-- Extracted material follows --
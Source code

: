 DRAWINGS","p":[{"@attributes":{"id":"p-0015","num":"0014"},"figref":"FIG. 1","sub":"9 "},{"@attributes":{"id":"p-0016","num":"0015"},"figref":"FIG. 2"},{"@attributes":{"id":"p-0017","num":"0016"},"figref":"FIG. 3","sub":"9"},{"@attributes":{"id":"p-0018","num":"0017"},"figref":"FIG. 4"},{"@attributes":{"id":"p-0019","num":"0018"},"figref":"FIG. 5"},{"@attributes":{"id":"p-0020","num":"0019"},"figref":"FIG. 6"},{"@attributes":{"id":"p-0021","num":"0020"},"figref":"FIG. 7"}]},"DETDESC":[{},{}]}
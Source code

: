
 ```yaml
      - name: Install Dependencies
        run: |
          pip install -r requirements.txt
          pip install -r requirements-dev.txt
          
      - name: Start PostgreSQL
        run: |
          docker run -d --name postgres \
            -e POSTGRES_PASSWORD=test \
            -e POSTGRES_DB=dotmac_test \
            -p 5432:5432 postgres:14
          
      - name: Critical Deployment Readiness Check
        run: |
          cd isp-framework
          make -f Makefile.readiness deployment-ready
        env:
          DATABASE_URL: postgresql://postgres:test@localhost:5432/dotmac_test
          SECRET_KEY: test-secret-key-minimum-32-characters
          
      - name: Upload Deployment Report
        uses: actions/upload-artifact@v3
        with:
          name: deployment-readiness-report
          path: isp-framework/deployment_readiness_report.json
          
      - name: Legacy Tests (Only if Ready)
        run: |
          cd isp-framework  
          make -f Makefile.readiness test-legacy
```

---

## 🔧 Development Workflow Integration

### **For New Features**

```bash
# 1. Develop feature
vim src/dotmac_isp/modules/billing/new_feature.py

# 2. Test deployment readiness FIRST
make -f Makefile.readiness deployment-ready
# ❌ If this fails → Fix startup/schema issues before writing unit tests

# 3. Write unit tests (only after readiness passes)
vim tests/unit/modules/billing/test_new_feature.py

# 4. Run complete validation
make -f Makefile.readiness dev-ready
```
-- Extracted material concluded --
* **What is being asked**: Return the lines of the records that include the string "requirements".

* **The completed task**:
          pip install -r requirements.txt
          pip install -r requirements-dev.txt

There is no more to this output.